The Gazette Fosters A Desire To Know More About State Government … Like Avoiding The Elevators On Tuesdays

While covering an NRA rally for The Legislative Gazette, I found myself blending in a bit more than I had expected. Donald Trump spoke at the event which I thought was funny, at the time. Photo taken April 1st 2014 by Richard Moody

Throughout the lifetime of The Legislative Gazette, interns have found themselves reporting on vastly different political climates at the Capitol. There are, however, two things I believe may be constants; beware the elevators on Tuesdays and Dr. Alan Chartock’s insistence that when we left our time at the paper, we would be more informed on New York state politics than 99 percent of the population.

The first time this statement was made to me, I had my doubts. I knew virtually nothing about the issues being debated by the Legislature, let alone how it operated on a fundamental level. What I did have was a love of writing and a portfolio of clips from SUNY New Paltz only a mother could love. However, it didn’t take long at the Gazette for me to realize I was developing a desire to know more. Before long, it seemed I could talk of nothing else than the medical marijuana bill gaining Republican sponsors, or how I would vote on an upcoming public referendum.

The Gazette is an exceptionally valuable tool for this reason, as it allows students to begin to chip away at seemingly intimidating topics or ideas until they are able to explain it themselves. Regardless of subject matter, allowing people this opportunity is key to creating a well informed and innovative society, something we should all be striving for.

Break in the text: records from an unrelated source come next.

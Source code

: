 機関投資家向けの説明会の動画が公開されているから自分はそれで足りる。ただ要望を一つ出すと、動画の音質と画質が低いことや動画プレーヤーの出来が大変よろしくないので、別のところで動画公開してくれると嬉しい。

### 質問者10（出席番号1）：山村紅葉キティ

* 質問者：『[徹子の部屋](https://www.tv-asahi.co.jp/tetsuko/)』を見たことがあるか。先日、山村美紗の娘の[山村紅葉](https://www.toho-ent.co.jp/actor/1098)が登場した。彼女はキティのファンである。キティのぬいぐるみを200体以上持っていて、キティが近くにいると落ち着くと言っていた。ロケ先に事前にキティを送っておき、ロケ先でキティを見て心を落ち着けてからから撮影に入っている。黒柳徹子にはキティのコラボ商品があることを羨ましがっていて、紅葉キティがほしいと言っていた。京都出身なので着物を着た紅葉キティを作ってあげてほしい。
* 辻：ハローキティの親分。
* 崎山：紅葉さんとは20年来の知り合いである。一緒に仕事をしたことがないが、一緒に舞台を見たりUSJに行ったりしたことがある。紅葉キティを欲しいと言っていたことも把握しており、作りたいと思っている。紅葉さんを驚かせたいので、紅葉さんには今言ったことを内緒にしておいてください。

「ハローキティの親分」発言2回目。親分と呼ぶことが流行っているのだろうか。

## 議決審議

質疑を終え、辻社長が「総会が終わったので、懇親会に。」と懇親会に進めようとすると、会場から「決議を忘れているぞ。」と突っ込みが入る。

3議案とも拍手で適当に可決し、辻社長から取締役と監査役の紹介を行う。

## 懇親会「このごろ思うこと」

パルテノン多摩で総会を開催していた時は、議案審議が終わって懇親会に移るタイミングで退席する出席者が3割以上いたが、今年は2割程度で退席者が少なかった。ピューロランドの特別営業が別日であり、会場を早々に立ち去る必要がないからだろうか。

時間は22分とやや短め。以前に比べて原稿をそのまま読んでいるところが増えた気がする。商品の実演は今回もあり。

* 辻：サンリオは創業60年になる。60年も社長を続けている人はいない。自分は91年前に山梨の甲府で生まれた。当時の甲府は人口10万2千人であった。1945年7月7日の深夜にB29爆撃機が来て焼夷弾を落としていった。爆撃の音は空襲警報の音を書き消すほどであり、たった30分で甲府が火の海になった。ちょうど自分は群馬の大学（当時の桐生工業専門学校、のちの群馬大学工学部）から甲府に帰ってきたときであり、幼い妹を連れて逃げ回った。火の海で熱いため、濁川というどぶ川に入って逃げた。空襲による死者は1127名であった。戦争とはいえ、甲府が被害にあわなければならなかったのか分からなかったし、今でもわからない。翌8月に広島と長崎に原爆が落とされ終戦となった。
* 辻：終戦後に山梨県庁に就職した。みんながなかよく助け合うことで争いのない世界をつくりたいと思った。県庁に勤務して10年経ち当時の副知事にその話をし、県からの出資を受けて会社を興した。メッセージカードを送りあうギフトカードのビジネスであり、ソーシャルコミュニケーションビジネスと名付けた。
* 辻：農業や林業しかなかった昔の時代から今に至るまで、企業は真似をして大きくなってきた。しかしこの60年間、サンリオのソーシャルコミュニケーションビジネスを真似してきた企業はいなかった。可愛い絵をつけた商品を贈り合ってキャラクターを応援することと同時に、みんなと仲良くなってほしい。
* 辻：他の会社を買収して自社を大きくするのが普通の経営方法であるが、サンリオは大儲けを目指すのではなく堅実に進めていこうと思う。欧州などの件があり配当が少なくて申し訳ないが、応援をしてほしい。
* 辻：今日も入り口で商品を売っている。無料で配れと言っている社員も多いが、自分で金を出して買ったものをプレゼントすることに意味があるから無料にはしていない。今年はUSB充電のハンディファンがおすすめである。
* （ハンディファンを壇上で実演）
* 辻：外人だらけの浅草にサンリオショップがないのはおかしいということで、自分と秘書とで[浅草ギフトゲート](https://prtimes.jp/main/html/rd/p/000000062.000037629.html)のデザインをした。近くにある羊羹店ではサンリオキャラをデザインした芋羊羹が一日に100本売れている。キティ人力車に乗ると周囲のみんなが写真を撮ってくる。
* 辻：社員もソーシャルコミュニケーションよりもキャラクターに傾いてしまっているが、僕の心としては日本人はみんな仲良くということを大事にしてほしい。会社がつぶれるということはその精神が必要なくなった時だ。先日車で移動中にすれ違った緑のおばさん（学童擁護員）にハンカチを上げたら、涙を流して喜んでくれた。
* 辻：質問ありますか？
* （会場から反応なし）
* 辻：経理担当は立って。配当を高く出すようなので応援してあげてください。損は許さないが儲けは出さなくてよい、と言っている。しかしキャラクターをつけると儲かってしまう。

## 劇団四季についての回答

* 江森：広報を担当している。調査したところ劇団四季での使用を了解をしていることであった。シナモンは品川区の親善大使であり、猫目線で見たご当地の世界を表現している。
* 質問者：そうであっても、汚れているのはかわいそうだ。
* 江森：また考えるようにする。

After completing my internship at The Legislative Gazette I began working for Airbnb as a member of their mobilization team for New York state. Without question, interning in Albany inspired me to seek work in public policy and I found myself better prepared to do so because of my time spent at the Gazette. Beyond giving me an understanding of the legislative process, The Legislative Gazette gave me an unique opportunity to understand how to effectively advocate for legislation and build relationships that contribute to your narrative.

As I continue working in and around the world of New York state politics, the insight I gained into what it means to “get something done” in Albany has been invaluable and being part of the team helped me recognize my own appetite for delving into the issues that affect the lives of New Yorkers. However, more importantly, the ability to develop a well-informed view on an issue and the excitement that leads you there is something all students should have the opportunity to experience. While I can’t say for certain whether I left the Gazette knowing more about our state government than 99 percent of people, I certainly left wanting to.